§ 1. Mr. Renton
asked the Secretary of State for Defence when next he plans to attend a North Atlantic Treaty Organisation meeting in order to discuss the deployment of cruise and Trident missiles.
§ The Secretary of State for Defence (Mr. Francis Pym)
I attended a meeting of the NATO nuclear planning group in Brussels on 13 and 14 November. A copy of the full communiqué has been placed in the Library. We discussed both the Trident system and the NATO long-range theatre nuclear force modernisation programme.
The two NATO meeting is that of the Defence Planning Committee, which is to be held next week.
§ Mr. Renton
I thank my right hon. Friend for that answer. In view of the increasingly vocal concern in Britain about the cost and additional vulnerability of our deploying cruise and Trident missiles, what steps will my right hon. Friend and his NATO colleagues take to put 110 over the message that the possession of an effective modern nuclear deterrent is essential if we in Western Europe are to protect ourselves against invasion and attack—if, in a word, we are to prevent ourselves from being in the position of Afghanistan or Poland?
§ Mr. Pym
For my part, I do my best to make the basic cause and need for defence very clear and to explain in detail how our forces are disposed. My colleagues in other countries represent to their publics precisely the same need. We are agreed in the Alliance about the essential requirement of having a complete and comprehensive defensive shield, which includes its nuclear element. For our part, we do the best that we can to make this very clear to the public.
§ Mr. Frank Allaun
Contrary to the view expressed by the hon. Member for Mid-Sussex (Mr. Renton), does the Secretary of State intend to ignore the recent public opinion poll which showed 56 percent, against cruise, 59 per cent. against Trident and 60 per cent. thinking that cruise would make Britain more likely to be attacked in the event of war?

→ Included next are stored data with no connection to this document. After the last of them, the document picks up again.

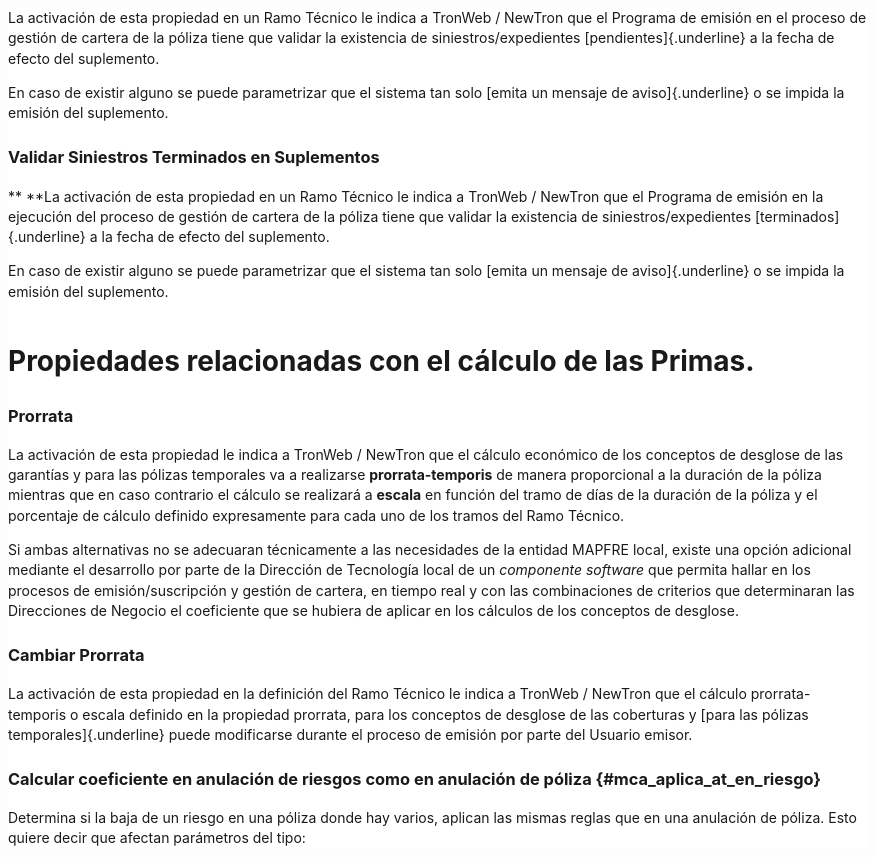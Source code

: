 La activación de esta propiedad en un Ramo Técnico le indica a TronWeb /
NewTron que el Programa de emisión en el proceso de gestión de cartera
de la póliza tiene que validar la existencia de siniestros/expedientes
[pendientes]{.underline} a la fecha de efecto del suplemento.

En caso de existir alguno se puede parametrizar que el sistema tan solo
[emita un mensaje de aviso]{.underline} o se impida la emisión del
suplemento.

### **Validar Siniestros Terminados en Suplementos**

** **La activación de esta propiedad en un Ramo Técnico le indica a
TronWeb / NewTron que el Programa de emisión en la ejecución del proceso
de gestión de cartera de la póliza tiene que validar la existencia de
siniestros/expedientes [terminados]{.underline} a la fecha de efecto del
suplemento.

En caso de existir alguno se puede parametrizar que el sistema tan solo
[emita un mensaje de aviso]{.underline} o se impida la emisión del
suplemento.

# Propiedades relacionadas con el cálculo de las Primas.

### **Prorrata**

La activación de esta propiedad le indica a TronWeb / NewTron que el
cálculo económico de los conceptos de desglose de las garantías y para
las pólizas temporales va a realizarse **prorrata-temporis** de manera
proporcional a la duración de la póliza mientras que en caso contrario
el cálculo se realizará a **escala** en función del tramo de días de la
duración de la póliza y el  porcentaje de cálculo definido expresamente
para cada uno de los tramos del Ramo Técnico.

Si ambas alternativas no se adecuaran técnicamente a las necesidades de
la entidad MAPFRE local, existe una opción adicional mediante el
desarrollo por parte de la Dirección de Tecnología local de un
*componente* *software* que permita hallar en los procesos de
emisión/suscripción y gestión de cartera, en tiempo real y con las
combinaciones de criterios que determinaran las Direcciones de Negocio
el coeficiente que se hubiera de aplicar en los cálculos de los
conceptos de desglose.

### **Cambiar Prorrata**

La activación de esta propiedad en la definición del Ramo Técnico le
indica a TronWeb / NewTron que el cálculo prorrata-temporis o escala
definido en la propiedad prorrata, para los conceptos de desglose de las
coberturas y [para las pólizas temporales]{.underline} puede modificarse
durante el proceso de emisión por parte del Usuario emisor.

### **Calcular coeficiente en anulación de riesgos como en anulación de póliza** {#mca_aplica_at_en_riesgo}
Determina si la baja de un riesgo en una póliza donde hay varios, aplican las mismas reglas que en una anulación de póliza. Esto quiere decir que afectan parámetros del tipo:
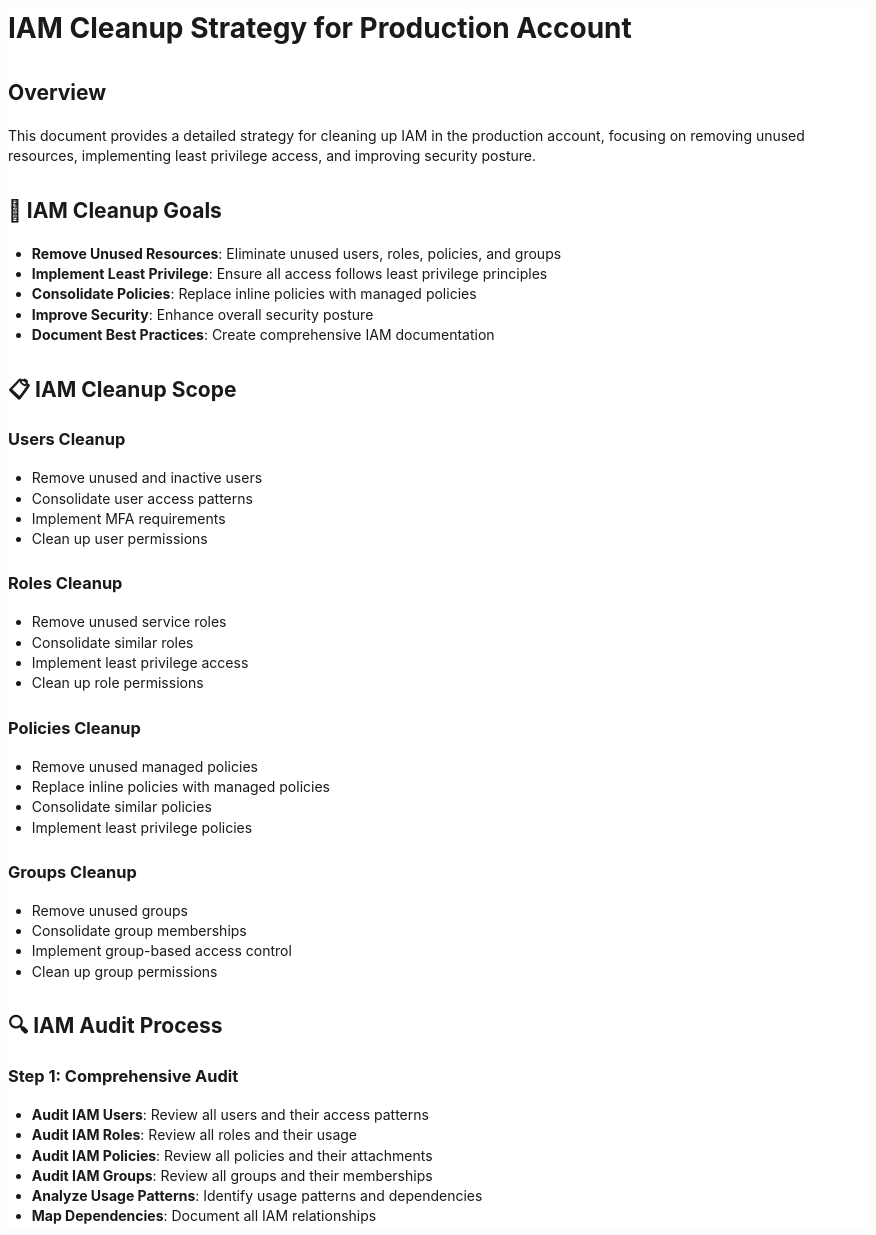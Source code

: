 # IAM Cleanup Strategy for Production Account

## Overview

This document provides a detailed strategy for cleaning up IAM in the production account, focusing on removing unused resources, implementing least privilege access, and improving security posture.

## 🎯 IAM Cleanup Goals

- **Remove Unused Resources**: Eliminate unused users, roles, policies, and groups
- **Implement Least Privilege**: Ensure all access follows least privilege principles
- **Consolidate Policies**: Replace inline policies with managed policies
- **Improve Security**: Enhance overall security posture
- **Document Best Practices**: Create comprehensive IAM documentation

## 📋 IAM Cleanup Scope

### Users Cleanup
- Remove unused and inactive users
- Consolidate user access patterns
- Implement MFA requirements
- Clean up user permissions

### Roles Cleanup
- Remove unused service roles
- Consolidate similar roles
- Implement least privilege access
- Clean up role permissions

### Policies Cleanup
- Remove unused managed policies
- Replace inline policies with managed policies
- Consolidate similar policies
- Implement least privilege policies

### Groups Cleanup
- Remove unused groups
- Consolidate group memberships
- Implement group-based access control
- Clean up group permissions

## 🔍 IAM Audit Process

### Step 1: Comprehensive Audit
- **Audit IAM Users**: Review all users and their access patterns
- **Audit IAM Roles**: Review all roles and their usage
- **Audit IAM Policies**: Review all policies and their attachments
- **Audit IAM Groups**: Review all groups and their memberships
- **Analyze Usage Patterns**: Identify usage patterns and dependencies
- **Map Dependencies**: Document all IAM relationships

§ Mr. Michael McNair-Wilson
Is my right hon. Friend aware that, although cruise missiles are to be stationed in my constituency, so far I have received only 20 letters on the subject? However, can my right hon. Friend say whether, in any discussions that he has had with his NATO counterparts, the sum total of cruise missiles to be deployed in Western Europe has in any sense been a negotiable figure, in view of possible negotiations which may be opened with the Soviet Union?
§ Mr. Pym
The answer to the second part of my hon. Friend's question is "No, Sir; that has not arisen". The Alliance is unanimous in adhering to the decision that it took originally. We must all hope, of course, that the negotiations now going on at Geneva will yield some fruit. If they are successful it might be possible to reopen that question, but it has not arisen yet. What we must remember is that those negotiations might not succeed, however much we hope that they will.
As to the first part of my hon. Friend's question, everybody dislikes nuclear weapons intensely. We all look forward to the day when we no longer have to rely on them in any sense for security.
§ Mr. Wellbeloved
Does the agreement with the United States contain a penalty clause for cancellation of the Trident missile? If there is such a clause, what would be the cost of cancellation?
§ Mr. Pym
I hope that the hon. Gentleman will have no part in any such decision. I feel sure that in the unlikely event of his party ever returning to office it would, upon a fresh analysis of the realities, come to exactly the same conclusion as we have. The arrangements are exactly the same as they were for Polaris. As the hon. Gentleman remembers, there was much talk on the Opposition Benches then about renegotiation, but it never happened when Labour came to power. I do not envisage that it will happen now.
§ Mr. Rodgers
As the right hon. Gentleman says, everybody dislikes the missiles about which we are 111 talking. I think that it is the concern of both sides of the House that the breathing space between 1980 and 1983 should be used with the objective of negotiating agreement with the Soviet Union affecting the SS20. What new initiatives are now being taken towards arms control and disarmament in that area?
§ Mr. Pym
We are in the process of carrying out the initiative on arms control that the Nato Alliance took last December at the same time as the cruise missile decision was taken. The Soviet Union was reluctant to begin any negotiations. Despite that, the United States still said that it would withdraw 1,000 warheads, and that decision is in the process of being carried out. Only recently have the two sides sat down in Geneva to talk about the possibilities for the future. We must hope that they will succeed, but we must never forget that it is just possible that there will not be a change of heart on the other side, and we may face the fact that we shall have to go ahead with this programme, as has now been decided. We must all hope that better counsels will prevail, but we must also prepare for the possibility that they will not.